Given data START

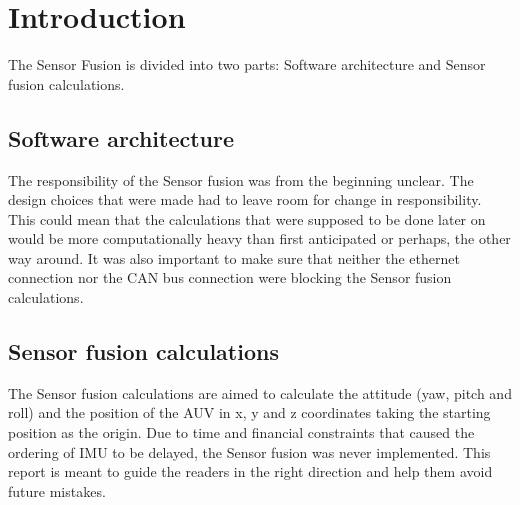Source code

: 
\section{Introduction}\label{sec:introduction}
The Sensor Fusion is divided into two parts: Software architecture and Sensor fusion calculations.

\subsection{Software architecture}
The responsibility of the Sensor fusion was from the beginning unclear. The design
choices that were made had to leave room for change in responsibility.
This could mean that the calculations that were supposed to be done later on would be 
more computationally heavy than first anticipated or perhaps, the other way around.
It was also important to make sure that neither the ethernet connection nor the CAN bus
connection were blocking the Sensor fusion calculations.

\subsection{Sensor fusion calculations}
The Sensor fusion calculations are aimed to calculate the attitude
(yaw, pitch and roll) and the position of the AUV in x, y and z
coordinates taking the starting position as the origin. Due to time and financial 
constraints that caused the ordering of IMU to be delayed, the Sensor fusion was never implemented. 
This report
is meant to guide the readers in the right direction and help them avoid
future mistakes.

Given data END

**Activity:**
Each line from the one containing "This could mean" through the last line of the entries is to be copied exactly, with no other lines added.

**Written solution:**
This could mean that the calculations that were supposed to be done later on would be 
more computationally heavy than first anticipated or perhaps, the other way around.
It was also important to make sure that neither the ethernet connection nor the CAN bus
connection were blocking the Sensor fusion calculations.

\subsection{Sensor fusion calculations}
The Sensor fusion calculations are aimed to calculate the attitude
(yaw, pitch and roll) and the position of the AUV in x, y and z
coordinates taking the starting position as the origin. Due to time and financial 
constraints that caused the ordering of IMU to be delayed, the Sensor fusion was never implemented. 
This report
is meant to guide the readers in the right direction and help them avoid
future mistakes.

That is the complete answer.